Giampaolo était arrivé du côté du Milan, avec l’objectif de redonner une identité au club milanais. Malgré une saison intéressante 2018-2019 sous les ordres de Gennaro Gattuso (le club était arrivé à la 5è place derrière l’Inter), les dirigeants voulaient opter un changement. L’arrivée de Giampaolo qui venait de la Sampdoria devait apporter une révolution dans le jeu, et surtout d’un point de vue tactique. Le mercato avait été fait dans ce sens avec les arrivées de Theo Hernandez, Bennacer, Krunic, Rafael Leao, Rebic notamment.

Durant tout l’été Giampaolo entraine son équipe pour le début du championnat (exclu de toute compétition européennes) pour façonner l’équipe à sa façon : le 4-3-1-2. Lors de la première journée de championnat, son modèle s’écroule. Les milanais font une prestation catastrophique et le coach décide de changer de système de jeu. Le bilan de Giampaolo est chaotique, sans précédent. Après 7 journées de Serie A, le Milan pointe au 13è rang avec 3 victoires (Verona, Brescia et Genoa) et surtout 4 défaites (dont une humiliation dans le derby face à l’Inter).
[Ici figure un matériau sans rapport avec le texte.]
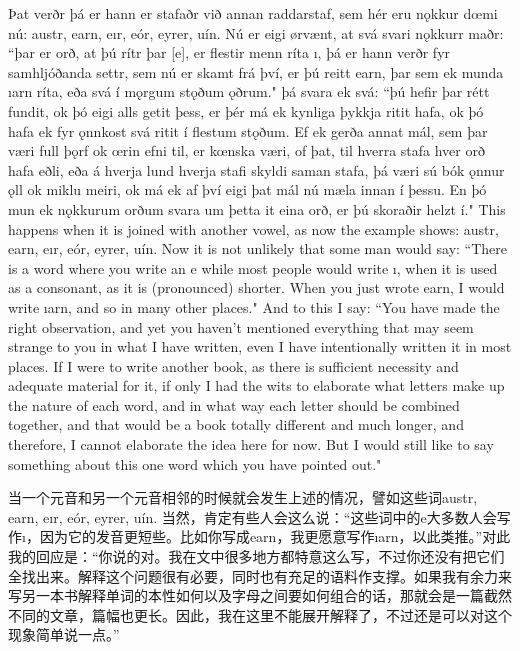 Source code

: \begin{paracol}{2}
    Þat verðr þá er hann er stafaðr við annan raddarstaf, sem hér eru nǫkkur dœmi nú: austr, earn, eır, eór, eyrer, uín. Nú er eigi ørvænt, at svá svari nǫkkurr maðr: ``þar er orð, at þú rítr þar [e], er flestir menn ríta ı, þá er hann verðr fyr samhljóðanda settr, sem nú er skamt frá því, er þú reitt earn, þar sem ek munda ıarn ríta, eða svá í mǫrgum stǫðum ǫðrum." þá svara ek svá: ``þú hefir þar rétt fundit, ok þó eigi alls getit þess, er þér má ek kynliga þykkja ritit hafa, ok þó hafa ek fyr ǫnnkost svá ritit í flestum stǫðum. Ef ek gerða annat mál, sem þar væri full þǫrf ok œrin efni til, er kœnska væri, of þat, til hverra stafa hver orð hafa eðli, eða á hverja lund hverja stafi skyldi saman stafa, þá væri sú bók ǫnnur ǫll ok miklu meiri, ok má ek af því eigi þat mál nú mæla innan í þessu. En þó mun ek nǫkkurum orðum svara um þetta it eina orð, er þú skoraðir helzt í."
    \switchcolumn
    This happens when it is joined with another vowel, as now the example shows: austr, earn, eır, eór, eyrer, uín. Now it is not unlikely that some man would say: ``There is a word where you write an e while most people would write ı, when it is used as a consonant, as it is (pronounced) shorter. When you just wrote earn, I would write ıarn, and so in many other places." And to this I say: ``You have made the right observation, and yet you haven't mentioned everything that may seem strange to you in what I have written, even I have intentionally written it in most places. If I were to write another book, as there is sufficient necessity and adequate material for it, if only I had the wits to elaborate what letters make up the nature of each word, and in what way each letter should be combined together, and that would be a book totally different and much longer, and therefore, I cannot elaborate the idea here for now. But I would still like to say something about this one word which you have pointed out."
\end{paracol}
\begin{translation*}{}
    当一个元音和另一个元音相邻的时候就会发生上述的情况，譬如这些词austr, earn, eır, eór, eyrer, uín. 当然，肯定有些人会这么说：“这些词中的e大多数人会写作ı，因为它的发音更短些。比如你写成earn，我更愿意写作ıarn，以此类推。”对此我的回应是：“你说的对。我在文中很多地方都特意这么写，不过你还没有把它们全找出来。解释这个问题很有必要，同时也有充足的语料作支撑。如果我有余力来写另一本书解释单词的本性如何以及字母之间要如何组合的话，那就会是一篇截然不同的文章，篇幅也更长。因此，我在这里不能展开解释了，不过还是可以对这个现象简单说一点。”
\end{translation*}
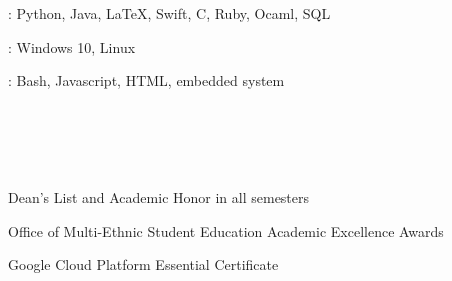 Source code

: \documentclass{resume}
\newif\ifen
\newif\ifzh
\newif\ifboth
\newcommand{\en}[1]{\ifen#1\fi}
\newcommand{\zh}[1]{\ifzh#1\fi}
\newcommand{\both}[1]{\ifboth#1\fi}
\begin{document}
    \en{\datedsubsection{University of Maryland}{Oct. 2019 -- Jul. 2020}}
    \zh{\datedsubsection{美国马里兰大学}{2019年10月 -- 2020年7月}}
    \en{\role{Student Driver}{Shuttle UM}}
    \zh{\role{学生司机}{}}
    \en{I am a student shuttle driver at University shuttle team. I acquired Commercial Driver's License through rigorous training in my spare time. 
    This is a demonstration of my punctuality and public service ability.}\both{\newline}
    \zh{我是马里兰大学校车的一名司机，经过严格的训练，我在课余时间考到了商用B级驾照。这份工作体现了我的守时的个性与为公众服务的理想。}

    \en{\datedsubsection{University of Maryland}{Sep. 2018 -- Dec. 2019}}
    \zh{\datedsubsection{美国马里兰大学}{2018年9月 -- 2019年12月}}
    \en{\role{Research Assistant}{Department of Human Development and Quantitative Methodology}}
    \zh{\role{研究助理}{}}
    \en{Data entry, literature review and basic data compiling for cognitive diagnosis modeling.}\both{\newline}
    \zh{为认知分析建模进行数据输入，文学评估与数据分析。}

    \section{\faCogs\ \en{Skills}\both{ }\zh{技能}}
    \begin{myitemize}
        \item \en{Programming Languages}\both{ }\zh{编程语言}: Python, Java, \LaTeX, Swift, C, Ruby, Ocaml, SQL
        \item \en{Platform}\both{ }\zh{平台}: Windows 10, Linux
        \item \en{Others}\both{ }\zh{其他}: Bash, Javascript, HTML, embedded system
    \end{myitemize}

    \section{\faHeartO\ \en{Honors \& Certificates}\both{ }\zh{荣誉与证书}}
    \begin{myitemize}
        \item Dean's List and Academic Honor in all semesters
        \item Office of Multi-Ethnic Student Education Academic Excellence Awards
        \item Google Cloud Platform Essential Certificate
    \end{myitemize}
\end{document}
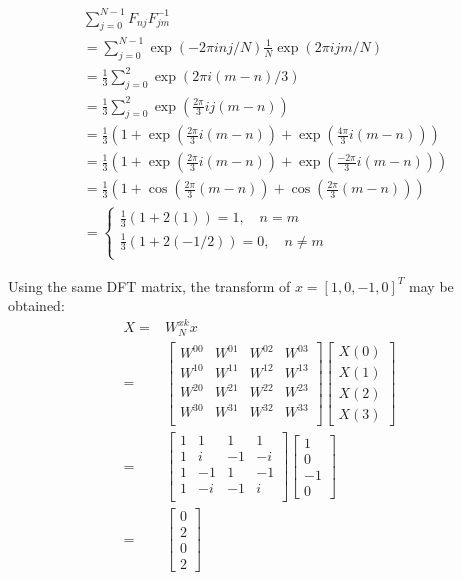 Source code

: \documentclass[twocolumn]{article}
\begin{document}
\begin{equation}
\begin{split}
&\sum_{j=0}^{N-1} F_{nj} F_{jm}^{-1} \\ &= \sum_{j=0}^{N-1} \exp(-2\pi i nj/N) \frac{1}{N} \exp(2\pi ijm/N) \\
&= \frac{1}{3} \sum_{j=0}^{2} \exp(2\pi i(m-n)/3)  \\
&= \frac{1}{3} \sum_{j=0}^{2} \exp(\frac{2\pi}{3} ij(m-n))  \\
&= \frac{1}{3} (1 + \exp(\frac{2\pi}{3} i(m-n)) + \exp(\frac{4\pi}{3} i(m-n))  )\\
&= \frac{1}{3} (1 + \exp(\frac{2\pi}{3} i(m-n)) + \exp(\frac{-2\pi}{3} i(m-n))  )\\
&= \frac{1}{3} (1 + \cos(\frac{2\pi}{3}(m-n)) + \cos(\frac{2\pi}{3} (m-n))  )\\
&=\begin{cases}
\frac{1}{3} (1 + 2(1)) = 1, \quad n=m \\
\frac{1}{3} (1 + 2(-1/2)) =0, \quad n\neq m\\
\end{cases}
\end{split}
\end{equation}

Using the same DFT matrix, the transform of $x=[1,0,-1,0]^T$ may be obtained:
\begin{equation}
\begin{split}
X =& W^{xk}_N x \\
=&\begin{bmatrix}
W^{00} & W^{01} & W^{02} & W^{03} \\
W^{10} & W^{11} & W^{12} & W^{13} \\
W^{20} & W^{21} & W^{22} & W^{23} \\
W^{30} & W^{31} & W^{32} & W^{33} \\
\end{bmatrix} \begin{bmatrix}X(0) \\ X(1) \\ X(2) \\ X(3)\end{bmatrix} \\
=& \begin{bmatrix}
1 & 1 & 1 & 1 \\
1 & i & -1 & -i \\
1 & -1 & 1 & -1 \\
1 & -i & -1 & i \\
\end{bmatrix} \begin{bmatrix}1 \\ 0 \\ -1 \\ 0\end{bmatrix} \\
=& \begin{bmatrix}0 \\ 2 \\ 0 \\ 2\end{bmatrix} \\
\end{split}
\end{equation}
\end{document}
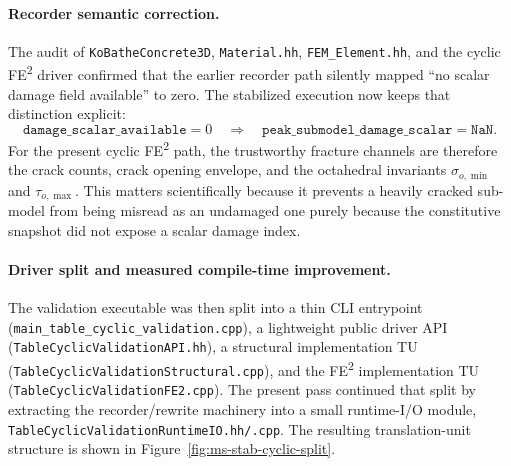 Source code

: \paragraph{Recorder semantic correction.}
The audit of \texttt{KoBatheConcrete3D}, \texttt{Material.hh},
\texttt{FEM\_Element.hh}, and the cyclic FE\textsuperscript{2} driver confirmed
that the earlier recorder path silently mapped ``no scalar damage field
available'' to zero.  The stabilized execution now keeps that distinction
explicit:
\begin{equation}
  \texttt{damage\_scalar\_available} = 0
  \quad\Longrightarrow\quad
  \texttt{peak\_submodel\_damage\_scalar} = \texttt{NaN}.
\end{equation}
For the present cyclic FE\textsuperscript{2} path, the trustworthy fracture
channels are therefore the crack counts, crack opening envelope, and the
octahedral invariants \(\sigma_{o,\min}\) and \(\tau_{o,\max}\).  This matters
scientifically because it prevents a heavily cracked sub-model from being
misread as an undamaged one purely because the constitutive snapshot did not
expose a scalar damage index.

\paragraph{Driver split and measured compile-time improvement.}
The validation executable was then split into a thin CLI entrypoint
(\texttt{main\_table\_cyclic\_validation.cpp}), a lightweight public driver API
(\texttt{TableCyclicValidationAPI.hh}), a structural implementation TU
(\texttt{TableCyclicValidationStructural.cpp}), and the FE\textsuperscript{2}
implementation TU (\texttt{TableCyclicValidationFE2.cpp}).  The present pass
continued that split by extracting the recorder/rewrite machinery into a small
runtime-I/O module,
\texttt{TableCyclicValidationRuntimeIO}\allowbreak\texttt{.hh/.cpp}.  The
resulting translation-unit structure is shown in
Figure~\ref{fig:ms-stab-cyclic-split}.


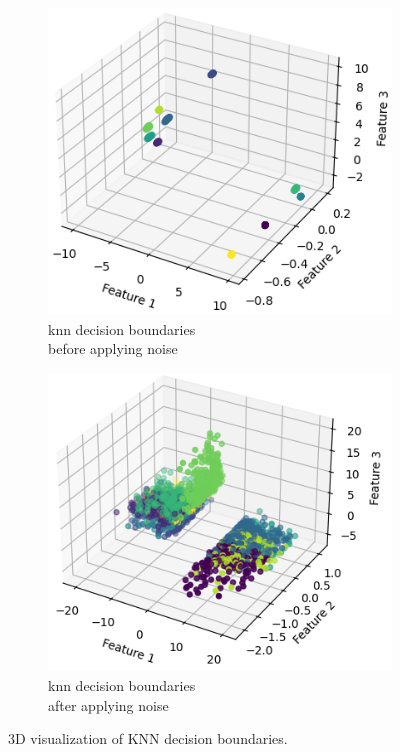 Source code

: \documentclass[11pt,
  oneside,openany,    %
]{scrreprt}
\begin{document}
\begin{figure}[h!]
  \centering
  \captionsetup{justification=centering}
  \begin{subfigure}[b]{0.49\textwidth}
    \centering
    \includegraphics[width=\textwidth]{figures/knn_before.png}
    \caption{knn decision boundaries\\before applying noise}
  \end{subfigure}
  \hfill
  \begin{subfigure}[b]{0.49\textwidth}
    \centering
    \includegraphics[width=\textwidth]{figures/knn_after.png}
    \caption{knn decision boundaries\\after applying noise}
  \end{subfigure}
  \caption{3D visualization of KNN decision boundaries.}
  \label{fig:knn_decision_boundaries}
\end{figure}
\end{document}
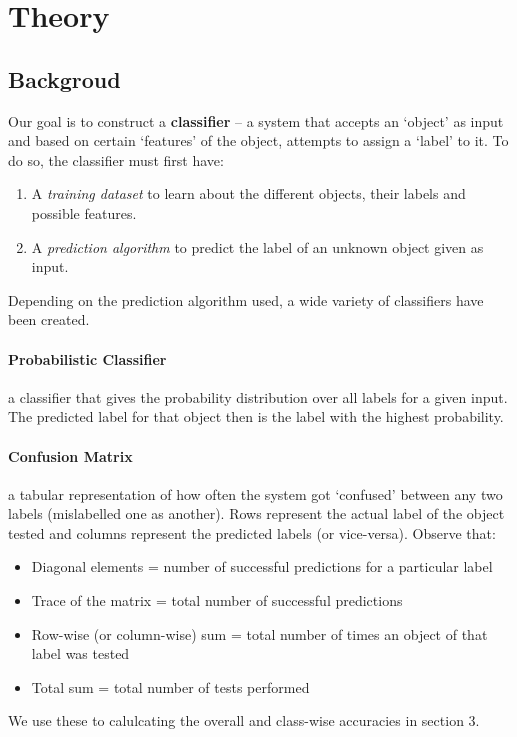 

\section{Theory}

\subsection{Backgroud}
Our goal is to construct a \textbf{classifier} -- a system that accepts an `object' as input and based on certain `features' of the object, attempts to assign a `label' to it.
To do so, the classifier must first have:
\begin{enumerate}[label={\roman*)}, nosep, topsep=0pt]
	\item A \textit{training dataset} to learn about the different objects, their labels and possible features.
	\item A \textit{prediction algorithm} to predict the label of an unknown object given as input.
\end{enumerate}
Depending on the prediction algorithm used, a wide variety of classifiers have been created.

\paragraph{Probabilistic Classifier} a classifier that gives the probability distribution over all labels for a given input. The predicted label for that object then is the label with the highest probability.

\paragraph{Confusion Matrix} a tabular representation of how often the system got `confused' between any two labels (mislabelled one as another). Rows represent the actual label of the object tested  and columns represent the predicted labels (or vice-versa). 
Observe that:
\begin{itemize}[nosep]
	\item Diagonal elements = number of successful predictions for a particular label
	\item Trace of the matrix = total number of successful predictions  
	\item Row-wise (or column-wise) sum = total number of times an object of that label was tested
	\item Total sum = total number of tests performed
\end{itemize}
We use these to calulcating the overall and class-wise accuracies in section 3.


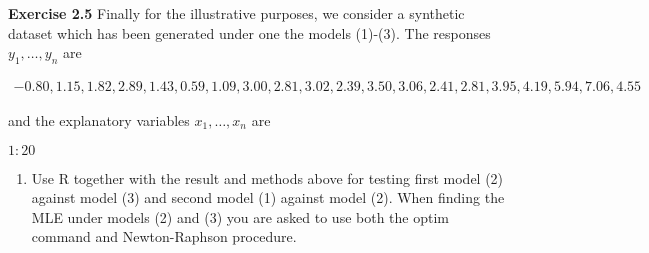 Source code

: 



\textbf{Exercise 2.5}
Finally for the illustrative purposes, we consider a synthetic dataset which has been generated under one the models (1)-(3). The responses $y_1, \ldots, y_n$ are

\begin{align*}
-0.80, 1.15, 1.82, 2.89, 1.43, 0.59, 1.09, 3.00, 2.81, 3.02, 2.39, 3.50, 3.06, 2.41, 2.81, 3.95, 4.19, 5.94, 7.06, 4.55
\end{align*}

and the explanatory variables $x_1, \ldots, x_n$ are

$1:20$

\begin{enumerate}
    \item Use R together with the result and methods above for testing first model (2) against model (3) and second model (1) against model (2). When finding the MLE under models (2) and (3) you are asked to use both the optim command and Newton-Raphson procedure. 
\end{enumerate}

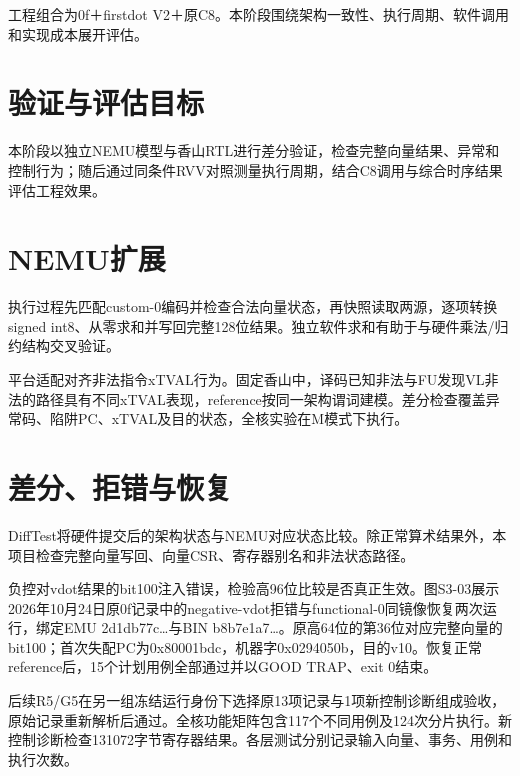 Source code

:

工程组合为0f＋firstdot V2＋原C8。本阶段围绕架构一致性、执行周期、软件调用和实现成本展开评估。\par


\section{验证与评估目标}


本阶段以独立NEMU模型与香山RTL进行差分验证，检查完整向量结果、异常和控制行为；随后通过同条件RVV对照测量执行周期，结合C8调用与综合时序结果评估工程效果。\par


\section{NEMU扩展}





执行过程先匹配custom-0编码并检查合法向量状态，再快照读取两源，逐项转换signed int8、从零求和并写回完整128位结果。独立软件求和有助于与硬件乘法/归约结构交叉验证。\par


平台适配对齐非法指令xTVAL行为。固定香山中，译码已知非法与FU发现VL非法的路径具有不同xTVAL表现，reference按同一架构谓词建模。差分检查覆盖异常码、陷阱PC、xTVAL及目的状态，全核实验在M模式下执行。\par


\section{差分、拒错与恢复}


DiffTest将硬件提交后的架构状态与NEMU对应状态比较。除正常算术结果外，本项目检查完整向量写回、向量CSR、寄存器别名和非法状态路径。\par


负控对vdot结果的bit100注入错误，检验高96位比较是否真正生效。图S3-03展示2026年10月24日原0f记录中的negative-vdot拒错与functional-0同镜像恢复两次运行，绑定EMU 2d1db77c…与BIN b8b7e1a7…。原高64位的第36位对应完整向量的bit100；首次失配PC为0x80001bdc，机器字0x0294050b，目的v10。恢复正常reference后，15个计划用例全部通过并以GOOD TRAP、exit 0结束。\par


后续R5/G5在另一组冻结运行身份下选择原13项记录与1项新控制诊断组成验收，原始记录重新解析后通过。全核功能矩阵包含117个不同用例及124次分片执行。新控制诊断检查131072字节寄存器结果。各层测试分别记录输入向量、事务、用例和执行次数。\par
Au delà des résultats, on reproche à Giampaolo l’involution de son équipe d’un point de vue tactique : les joueurs semblent perdus et l’équipe a perdu toute certitude.

La défense n’a jamais été aussi fragile et le Milan enregistre une des pires attaques de Serie A : 3 buts marqués seulement sur action, et possèdent un des plus petits ratios pour action créée ! Au delà de ça, Giampaolo a laissé très peu de places aux nouvelles recrues qui ont montré des choses intéressantes : Rafael Leao a eu très peu de temps de jeu comme Bennacer alors que leurs prestations étaient plutôt positives sur ce qu’on a vu. Cet énième échec dans le choix de l’entraineur a suscité la contestation des tifosi sur les réseaux sociaux au point de créer le hashtag #PioliOut, un signe de contestation assez déplacé, envers des dirigeants en très grande difficulté.

Stefano Pioli, le bon choix ?

Le Milan avait une préférence pour Luciano Spalletti, l’ancien coach de l’Inter qui n’a pas pu se libérer pour des raisons économiques. Le choix s’est donc porté sur Stefano Pioli. Son point positif est qu’il a une bonne connaissance du championnat et a l’habitude des clubs importants (Lazio, Inter et Fiorentina). Son meilleur résultat est une 3è place avec la Lazio. Lorsqu’il est arrivé en cours de saison, Pioli a toujours atteint les objectifs fixés sauf à l’Inter où l’équipe s’est écroulée en fin de saison et le coach avait fini par être limogé. Avec les Rossoneri, il s’est lié pour une durée de 2 ans pour un salaire de 1,5 millions d’euros.

A Milan, l’objectif sera de redonner une identité tactique et surtout de l’équilibre. Son mode de jeu sera le 4-3-3 ou le 4-3-2-1 en revalorisant Piatek.
Il faudra certainement travailler sur la mentalité des joueurs et leur redonner confiance sont les paroles de Pioli durant sa conférence de presse. Malgré un début de saison catastrophique, les Rossoneri sont à 4 points de la zone Champions League mais l’objectif sera d’enchainer les bons résultats comme il avait su le faire à l’époque où il avait repris l’Inter. Le Milan repart de zéro, avec un nouvel entraineur, un nouveau projet, en espérant que cette fois sera la bonne.